While some students enjoyed the first week of the strike, its length shifted the views of many. Near the end of the strike, students pushed for a return to class with demonstrations, surveys, and petitions.
After the Mount Allison Students’ Union (MASU) stated it would not support either party involved in negotiations, it faced pressure from its members to support their best interests.
“At the end of the day, we’re not neutral in that we’re clearly and distinctly an interest group,” Ryan Harley, MASU’s vice-president academic, said. “Our vision and mission is to keep the best interest of all full and part-time Mount Allison students.”
Harley said he was not comfortable siding with either side due to the lack of information available.
“To side wholly with one group I think would erroneously invest a lot of faith in its rhetoric,” Harley said during the strike.
Despite the various stances taken by Mt. A students—some of whom have picketed with faculty members—MASU rallied students with a pro-solution position.

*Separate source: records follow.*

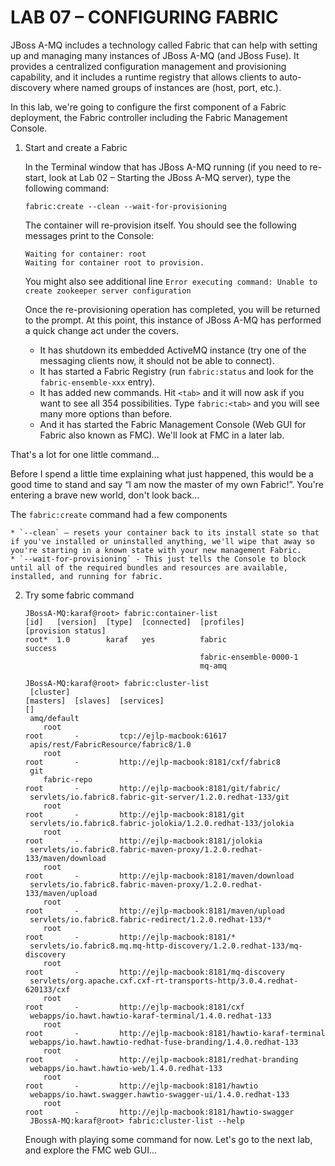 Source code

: # LAB 07 – CONFIGURING FABRIC

JBoss A-MQ includes a technology called Fabric that can help with setting up and managing many instances of JBoss A-MQ (and JBoss Fuse). It provides a centralized configuration management and provisioning capability, and it includes a runtime registry that allows clients to auto-discovery where named groups of instances are (host, port, etc.).

In this lab, we're going to configure the first component of a Fabric deployment, the Fabric controller including the Fabric Management Console.

1. Start and create a Fabric

   In the Terminal window that has JBoss A-MQ running (if you need to re-start, look at Lab 02 – Starting the JBoss A-MQ server), type the following command:

   ```
   fabric:create --clean --wait-for-provisioning 
   ```

   The container will re-provision itself. You should see the following messages print to the Console:

   ```
   Waiting for container: root
   Waiting for container root to provision.
   ```
   
   You might also see additional line `Error executing command: Unable to create zookeeper server configuration`

   Once the re-provisioning operation has completed, you will be returned to the prompt. At this point, this instance of JBoss A-MQ has performed a quick change act under the covers.
   
    * It has shutdown its embedded ActiveMQ instance (try one of the messaging clients now, it should not be able to connect).
    * It has started a Fabric Registry (run `fabric:status` and look for the `fabric-ensemble-xxx` entry).
    * It has added new commands. Hit `<tab>` and it will now ask if you want to see all 354 possibilities. Type `fabric:<tab>` and you will see many more options than before.
    * And it has started the Fabric Management Console (Web GUI for Fabric also known as FMC). We'll look at FMC in a later lab.
    
  That's a lot for one little command...

  Before I spend a little time explaining what just happened, this would be a good time to stand and say “I am now the master of my own Fabric!”. You're entering a brave new world, don't look back...

  The `fabric:create` command had a few components

    * `--clean` – resets your container back to its install state so that if you've installed or uninstalled anything, we'll wipe that away so you're starting in a known state with your new management Fabric.
    * `--wait-for-provisioning` - This just tells the Console to block until all of the required bundles and resources are available, installed, and running for fabric. 
   
   
2. Try some fabric command

   ```
   JBossA-MQ:karaf@root> fabric:container-list
   [id]   [version]  [type]  [connected]  [profiles]              [provision status]
   root*  1.0        karaf   yes          fabric                  success
                                          fabric-ensemble-0000-1
                                          mq-amq
   ```
   
   ```
   JBossA-MQ:karaf@root> fabric:cluster-list
    [cluster]                                                               [masters]  [slaves]  [services]                                      []
    amq/default
       root                                                                 root       -         tcp://ejlp-macbook:61617
    apis/rest/FabricResource/fabric8/1.0
       root                                                                 root       -         http://ejlp-macbook:8181/cxf/fabric8
    git
       fabric-repo                                                          root       -         http://ejlp-macbook:8181/git/fabric/
    servlets/io.fabric8.fabric-git-server/1.2.0.redhat-133/git
       root                                                                 root       -         http://ejlp-macbook:8181/git
    servlets/io.fabric8.fabric-jolokia/1.2.0.redhat-133/jolokia
       root                                                                 root       -         http://ejlp-macbook:8181/jolokia
    servlets/io.fabric8.fabric-maven-proxy/1.2.0.redhat-133/maven/download
       root                                                                 root       -         http://ejlp-macbook:8181/maven/download
    servlets/io.fabric8.fabric-maven-proxy/1.2.0.redhat-133/maven/upload
       root                                                                 root       -         http://ejlp-macbook:8181/maven/upload
    servlets/io.fabric8.fabric-redirect/1.2.0.redhat-133/*
       root                                                                 root       -         http://ejlp-macbook:8181/*
    servlets/io.fabric8.mq.mq-http-discovery/1.2.0.redhat-133/mq-discovery
       root                                                                 root       -         http://ejlp-macbook:8181/mq-discovery
    servlets/org.apache.cxf.cxf-rt-transports-http/3.0.4.redhat-620133/cxf
       root                                                                 root       -         http://ejlp-macbook:8181/cxf
    webapps/io.hawt.hawtio-karaf-terminal/1.4.0.redhat-133
       root                                                                 root       -         http://ejlp-macbook:8181/hawtio-karaf-terminal
    webapps/io.hawt.hawtio-redhat-fuse-branding/1.4.0.redhat-133
       root                                                                 root       -         http://ejlp-macbook:8181/redhat-branding
    webapps/io.hawt.hawtio-web/1.4.0.redhat-133
       root                                                                 root       -         http://ejlp-macbook:8181/hawtio
    webapps/io.hawt.swagger.hawtio-swagger-ui/1.4.0.redhat-133
       root                                                                 root       -         http://ejlp-macbook:8181/hawtio-swagger
    JBossA-MQ:karaf@root> fabric:cluster-list --help
    ```

   Enough with playing some command for now. Let's go to the next lab, and explore the FMC web GUI...
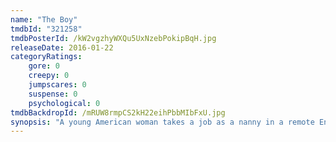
 ```yaml
---
name: "The Boy"
tmdbId: "321258"
tmdbPosterId: /kW2vgzhyWXQu5UxNzebPokipBqH.jpg
releaseDate: 2016-01-22
categoryRatings:
    gore: 0
    creepy: 0
    jumpscares: 0
    suspense: 0
    psychological: 0
tmdbBackdropId: /mRUW8rmpCS2kH22eihPbbMIbFxU.jpg
synopsis: "A young American woman takes a job as a nanny in a remote English village, soon discovering that the family's eight-year-old son is a life-sized doll that comes with a list of strict rules."
---
```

McLaughlin, who helped organize MASU’s first pro-solution demonstration last week, said that while he would like both sides to get what’s best for them, he cared less about the issues because the faculty chose to strike.
He said he was relieved when the end of the strike was announced, but that the strike’s impact on students will need further attention in the coming weeks.
“I think there is a huge focus on the academic impact that the strike has had on students,” McLaughlin said. “It’s important to not overlook the emotional toll that this has taken on students.”